A word-for-word copy of the entries is the goal; leave out the pictures.

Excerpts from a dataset
>>>

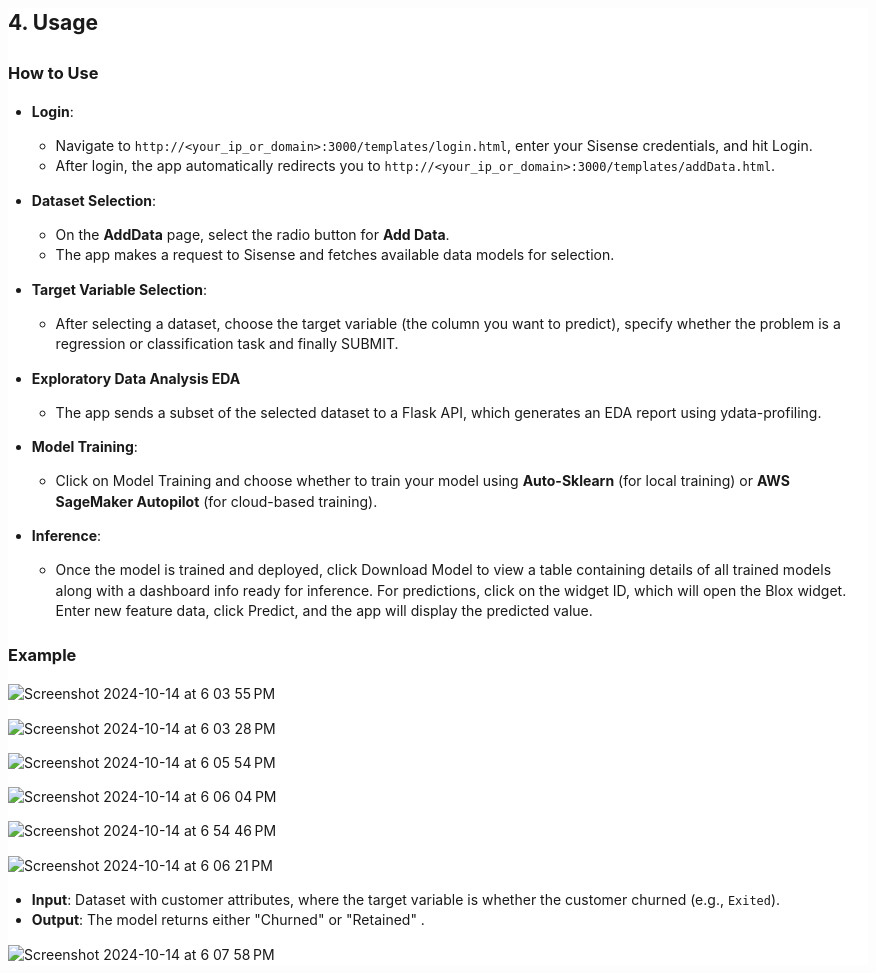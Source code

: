 ## 4. Usage

### How to Use

- **Login**:
    -  Navigate to `http://<your_ip_or_domain>:3000/templates/login.html`, enter your Sisense credentials, and hit Login.
    -  After login, the app automatically redirects you to `http://<your_ip_or_domain>:3000/templates/addData.html`.

- **Dataset Selection**:
   - On the **AddData** page, select the radio button for **Add Data**.
   - The app makes a request to Sisense and fetches available data models for selection.

- **Target Variable Selection**:
   - After selecting a dataset, choose the target variable (the column you want to predict), specify whether the problem is a regression or classification task and finally SUBMIT.
 
- **Exploratory Data Analysis EDA**
   - The app sends a subset of the selected dataset to a Flask API, which generates an EDA report using ydata-profiling.

- **Model Training**:
   - Click on Model Training and choose whether to train your model using **Auto-Sklearn** (for local training) or **AWS SageMaker Autopilot** (for cloud-based training).

- **Inference**:
   - Once the model is trained and deployed, click Download Model to view a table containing details of all trained models along with a dashboard info ready for inference. For predictions, click on the widget ID, which will open the Blox widget.           Enter new feature data, click Predict, and the app will display the predicted value.

### Example

![Screenshot 2024-10-14 at 6 03 55 PM](https://github.com/user-attachments/assets/63e21508-469f-4123-bf2e-d18b4bc1b7ce)

![Screenshot 2024-10-14 at 6 03 28 PM](https://github.com/user-attachments/assets/edf1de89-c295-4077-865b-30ab3ae2a69b)

![Screenshot 2024-10-14 at 6 05 54 PM](https://github.com/user-attachments/assets/30d50fa1-f1a3-4094-a1be-1fee6a127a7b)

![Screenshot 2024-10-14 at 6 06 04 PM](https://github.com/user-attachments/assets/8b41f7c8-2010-4755-bf16-1b95a2bddf86)

![Screenshot 2024-10-14 at 6 54 46 PM](https://github.com/user-attachments/assets/fc6ba65b-211a-48aa-9247-5ba44336ef1e)

![Screenshot 2024-10-14 at 6 06 21 PM](https://github.com/user-attachments/assets/fc02a02a-7a0f-4674-a74e-69823f67edfd)

- **Input**: Dataset with customer attributes, where the target variable is whether the customer churned (e.g., `Exited`).
- **Output**: The model returns either "Churned" or "Retained" .
  
![Screenshot 2024-10-14 at 6 07 58 PM](https://github.com/user-attachments/assets/41ea7af9-c4c1-42ce-801c-426e03527f96)
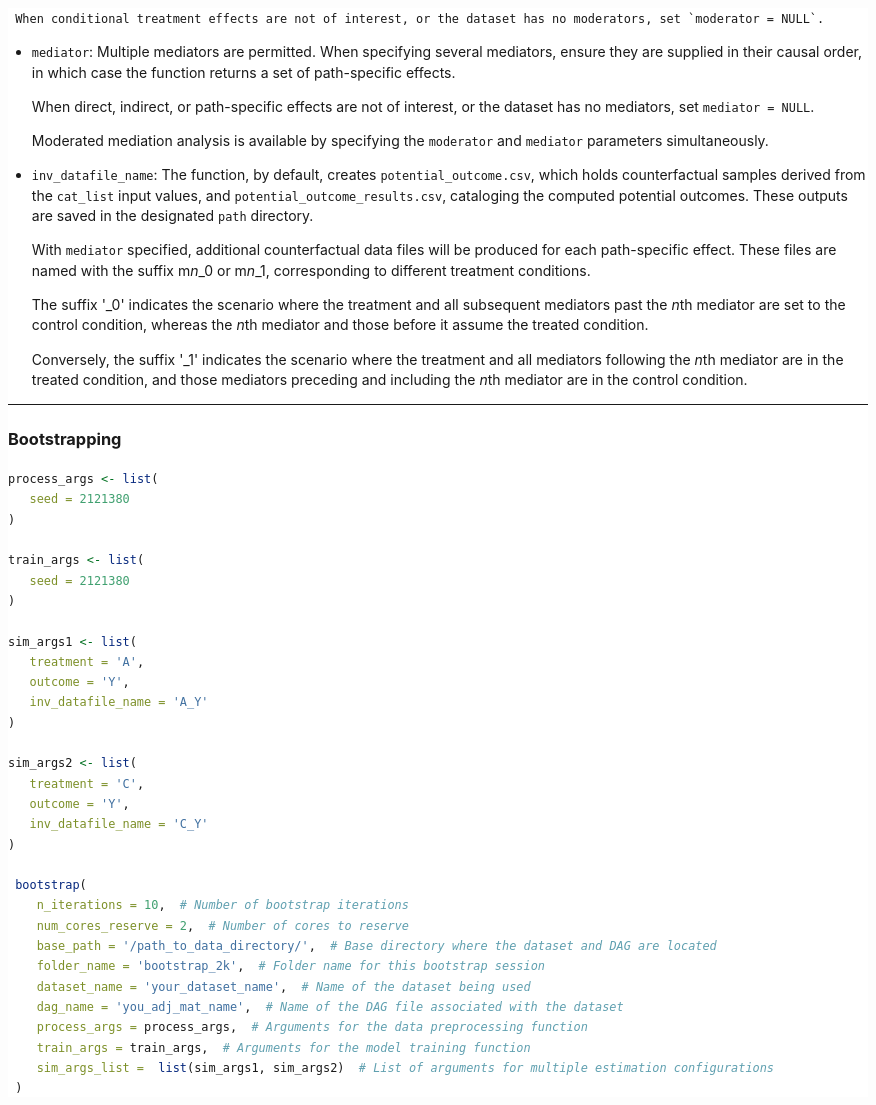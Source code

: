      When conditional treatment effects are not of interest, or the dataset has no moderators, set `moderator = NULL`.

   - `mediator`: Multiple mediators are permitted. When specifying several mediators, ensure they are supplied in their causal order, in which case the function returns a set of path-specific effects.

     When direct, indirect, or path-specific effects are not of interest, or the dataset has no mediators, set `mediator = NULL`.

     Moderated mediation analysis is available by specifying the `moderator` and `mediator` parameters simultaneously.

   - `inv_datafile_name`: The function, by default, creates `potential_outcome.csv`, which holds counterfactual samples derived from the `cat_list` input values, and `potential_outcome_results.csv`, cataloging the computed potential outcomes. These outputs are saved in the designated `path` directory.

     With `mediator` specified, additional counterfactual data files will be produced for each path-specific effect. These files are named with the suffix m*n*_0 or m*n*_1, corresponding to different treatment conditions.

     The suffix '_0' indicates the scenario where the treatment and all subsequent mediators past the *n*th mediator are set to the control condition, whereas the *n*th mediator and those before it assume the treated condition.

     Conversely, the suffix '_1' indicates the scenario where the treatment and all mediators following the *n*th mediator are in the treated condition, and those mediators preceding and including the *n*th mediator are in the control condition.

---

### Bootstrapping

   ```R
   process_args <- list(
      seed = 2121380
   )

   train_args <- list(
      seed = 2121380
   )

   sim_args1 <- list(
      treatment = 'A',
      outcome = 'Y',
      inv_datafile_name = 'A_Y'
   )

   sim_args2 <- list(
      treatment = 'C',
      outcome = 'Y',
      inv_datafile_name = 'C_Y'
   )

    bootstrap(
       n_iterations = 10,  # Number of bootstrap iterations
       num_cores_reserve = 2,  # Number of cores to reserve
       base_path = '/path_to_data_directory/',  # Base directory where the dataset and DAG are located
       folder_name = 'bootstrap_2k',  # Folder name for this bootstrap session
       dataset_name = 'your_dataset_name',  # Name of the dataset being used
       dag_name = 'you_adj_mat_name',  # Name of the DAG file associated with the dataset
       process_args = process_args,  # Arguments for the data preprocessing function
       train_args = train_args,  # Arguments for the model training function
       sim_args_list =  list(sim_args1, sim_args2)  # List of arguments for multiple estimation configurations
    )
   ```
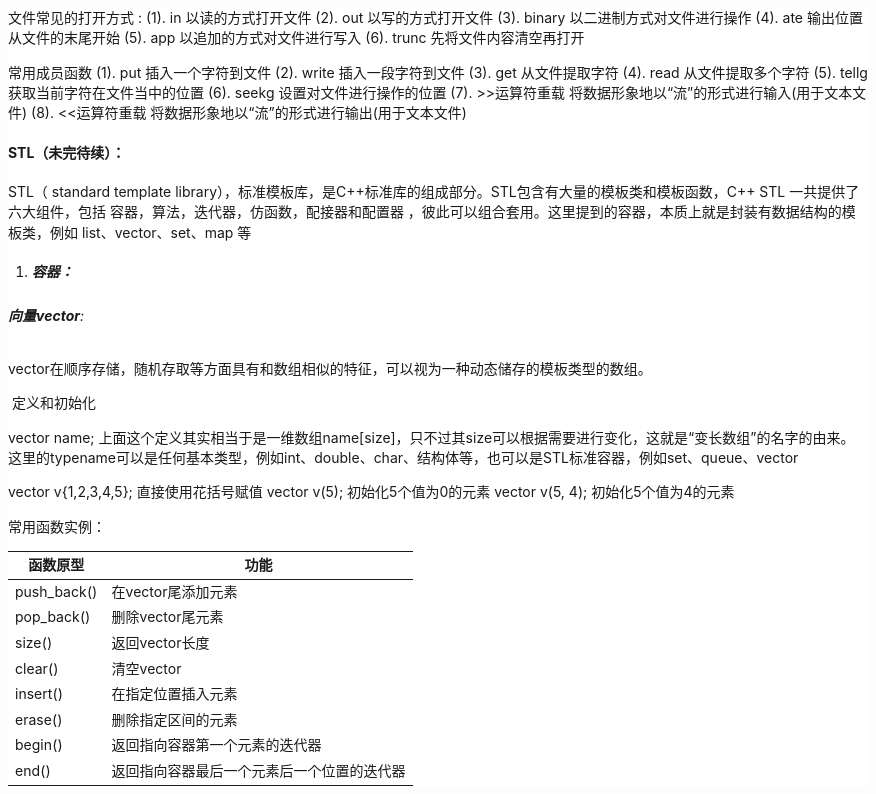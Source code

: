 文件常见的打开方式 :
(1). in 以读的方式打开文件
(2). out 以写的方式打开文件
(3). binary 以二进制方式对文件进行操作
(4). ate 输出位置从文件的末尾开始
(5). app 以追加的方式对文件进行写入
(6). trunc 先将文件内容清空再打开

常用成员函数
(1). put 插入一个字符到文件
(2). write 插入一段字符到文件
(3). get 从文件提取字符
(4). read 从文件提取多个字符
(5). tellg 获取当前字符在文件当中的位置
(6). seekg 设置对文件进行操作的位置
(7). >>运算符重载 将数据形象地以“流”的形式进行输入(用于文本文件)
(8). <<运算符重载 将数据形象地以“流”的形式进行输出(用于文本文件)



#### STL（未完待续）：

STL（ standard template library），标准模板库，是C++标准库的组成部分。STL包含有大量的模板类和模板函数，C++ STL 一共提供了六大组件，包括 容器，算法，迭代器，仿函数，配接器和配置器 ，彼此可以组合套用。这里提到的容器，本质上就是封装有数据结构的模板类，例如 list、vector、set、map 等

1. ##### 容器：

###### **向量vector**:

vector在顺序存储，随机存取等方面具有和数组相似的特征，可以视为一种动态储存的模板类型的数组。

​		定义和初始化

vector<typename> name;
上面这个定义其实相当于是一维数组name[size]，只不过其size可以根据需要进行变化，这就是“变长数组”的名字的由来。这里的typename可以是任何基本类型，例如int、double、char、结构体等，也可以是STL标准容器，例如set、queue、vector


vector<int> v{1,2,3,4,5}; 直接使用花括号赋值
vector<int> v(5);              初始化5个值为0的元素
vector<int> v(5, 4);          初始化5个值为4的元素

常用函数实例：

| 函数原型    | 功能                                       |
| ----------- | ------------------------------------------ |
| push_back() | 在vector尾添加元素                         |
| pop_back()  | 删除vector尾元素                           |
| size()      | 返回vector长度                             |
| clear()     | 清空vector                                 |
| insert()    | 在指定位置插入元素                         |
| erase()     | 删除指定区间的元素                         |
| begin()     | 返回指向容器第一个元素的迭代器             |
| end()       | 返回指向容器最后一个元素后一个位置的迭代器 |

<<<

◆ Response below:
Source code

: ## 4. Usage

### How to Use

- **Login**:
    -  Navigate to `http://<your_ip_or_domain>:3000/templates/login.html`, enter your Sisense credentials, and hit Login.
    -  After login, the app automatically redirects you to `http://<your_ip_or_domain>:3000/templates/addData.html`.

- **Dataset Selection**:
   - On the **AddData** page, select the radio button for **Add Data**.
   - The app makes a request to Sisense and fetches available data models for selection.

- **Target Variable Selection**:
   - After selecting a dataset, choose the target variable (the column you want to predict), specify whether the problem is a regression or classification task and finally SUBMIT.
 
- **Exploratory Data Analysis EDA**
   - The app sends a subset of the selected dataset to a Flask API, which generates an EDA report using ydata-profiling.

- **Model Training**:
   - Click on Model Training and choose whether to train your model using **Auto-Sklearn** (for local training) or **AWS SageMaker Autopilot** (for cloud-based training).

- **Inference**:
   - Once the model is trained and deployed, click Download Model to view a table containing details of all trained models along with a dashboard info ready for inference. For predictions, click on the widget ID, which will open the Blox widget.           Enter new feature data, click Predict, and the app will display the predicted value.

### Example

![Screenshot 2024-10-14 at 6 03 55 PM](https://github.com/user-attachments/assets/63e21508-469f-4123-bf2e-d18b4bc1b7ce)

![Screenshot 2024-10-14 at 6 03 28 PM](https://github.com/user-attachments/assets/edf1de89-c295-4077-865b-30ab3ae2a69b)

![Screenshot 2024-10-14 at 6 05 54 PM](https://github.com/user-attachments/assets/30d50fa1-f1a3-4094-a1be-1fee6a127a7b)

![Screenshot 2024-10-14 at 6 06 04 PM](https://github.com/user-attachments/assets/8b41f7c8-2010-4755-bf16-1b95a2bddf86)

![Screenshot 2024-10-14 at 6 54 46 PM](https://github.com/user-attachments/assets/fc6ba65b-211a-48aa-9247-5ba44336ef1e)

![Screenshot 2024-10-14 at 6 06 21 PM](https://github.com/user-attachments/assets/fc02a02a-7a0f-4674-a74e-69823f67edfd)

- **Input**: Dataset with customer attributes, where the target variable is whether the customer churned (e.g., `Exited`).
- **Output**: The model returns either "Churned" or "Retained" .
  
![Screenshot 2024-10-14 at 6 07 58 PM](https://github.com/user-attachments/assets/41ea7af9-c4c1-42ce-801c-426e03527f96)
Source code

:      When conditional treatment effects are not of interest, or the dataset has no moderators, set `moderator = NULL`.

   - `mediator`: Multiple mediators are permitted. When specifying several mediators, ensure they are supplied in their causal order, in which case the function returns a set of path-specific effects.

     When direct, indirect, or path-specific effects are not of interest, or the dataset has no mediators, set `mediator = NULL`.

     Moderated mediation analysis is available by specifying the `moderator` and `mediator` parameters simultaneously.

   - `inv_datafile_name`: The function, by default, creates `potential_outcome.csv`, which holds counterfactual samples derived from the `cat_list` input values, and `potential_outcome_results.csv`, cataloging the computed potential outcomes. These outputs are saved in the designated `path` directory.

     With `mediator` specified, additional counterfactual data files will be produced for each path-specific effect. These files are named with the suffix m*n*_0 or m*n*_1, corresponding to different treatment conditions.

     The suffix '_0' indicates the scenario where the treatment and all subsequent mediators past the *n*th mediator are set to the control condition, whereas the *n*th mediator and those before it assume the treated condition.

     Conversely, the suffix '_1' indicates the scenario where the treatment and all mediators following the *n*th mediator are in the treated condition, and those mediators preceding and including the *n*th mediator are in the control condition.

---

### Bootstrapping

   ```R
   process_args <- list(
      seed = 2121380
   )

   train_args <- list(
      seed = 2121380
   )

   sim_args1 <- list(
      treatment = 'A',
      outcome = 'Y',
      inv_datafile_name = 'A_Y'
   )

   sim_args2 <- list(
      treatment = 'C',
      outcome = 'Y',
      inv_datafile_name = 'C_Y'
   )

    bootstrap(
       n_iterations = 10,  # Number of bootstrap iterations
       num_cores_reserve = 2,  # Number of cores to reserve
       base_path = '/path_to_data_directory/',  # Base directory where the dataset and DAG are located
       folder_name = 'bootstrap_2k',  # Folder name for this bootstrap session
       dataset_name = 'your_dataset_name',  # Name of the dataset being used
       dag_name = 'you_adj_mat_name',  # Name of the DAG file associated with the dataset
       process_args = process_args,  # Arguments for the data preprocessing function
       train_args = train_args,  # Arguments for the model training function
       sim_args_list =  list(sim_args1, sim_args2)  # List of arguments for multiple estimation configurations
    )
   ```
Source code

: 文件常见的打开方式 :
(1). in 以读的方式打开文件
(2). out 以写的方式打开文件
(3). binary 以二进制方式对文件进行操作
(4). ate 输出位置从文件的末尾开始
(5). app 以追加的方式对文件进行写入
(6). trunc 先将文件内容清空再打开

常用成员函数
(1). put 插入一个字符到文件
(2). write 插入一段字符到文件
(3). get 从文件提取字符
(4). read 从文件提取多个字符
(5). tellg 获取当前字符在文件当中的位置
(6). seekg 设置对文件进行操作的位置
(7). >>运算符重载 将数据形象地以“流”的形式进行输入(用于文本文件)
(8). <<运算符重载 将数据形象地以“流”的形式进行输出(用于文本文件)



#### STL（未完待续）：

STL（ standard template library），标准模板库，是C++标准库的组成部分。STL包含有大量的模板类和模板函数，C++ STL 一共提供了六大组件，包括 容器，算法，迭代器，仿函数，配接器和配置器 ，彼此可以组合套用。这里提到的容器，本质上就是封装有数据结构的模板类，例如 list、vector、set、map 等

1. ##### 容器：

###### **向量vector**:

vector在顺序存储，随机存取等方面具有和数组相似的特征，可以视为一种动态储存的模板类型的数组。

​		定义和初始化

vector<typename> name;
上面这个定义其实相当于是一维数组name[size]，只不过其size可以根据需要进行变化，这就是“变长数组”的名字的由来。这里的typename可以是任何基本类型，例如int、double、char、结构体等，也可以是STL标准容器，例如set、queue、vector


vector<int> v{1,2,3,4,5}; 直接使用花括号赋值
vector<int> v(5);              初始化5个值为0的元素
vector<int> v(5, 4);          初始化5个值为4的元素

常用函数实例：

| 函数原型    | 功能                                       |
| ----------- | ------------------------------------------ |
| push_back() | 在vector尾添加元素                         |
| pop_back()  | 删除vector尾元素                           |
| size()      | 返回vector长度                             |
| clear()     | 清空vector                                 |
| insert()    | 在指定位置插入元素                         |
| erase()     | 删除指定区间的元素                         |
| begin()     | 返回指向容器第一个元素的迭代器             |
| end()       | 返回指向容器最后一个元素后一个位置的迭代器 |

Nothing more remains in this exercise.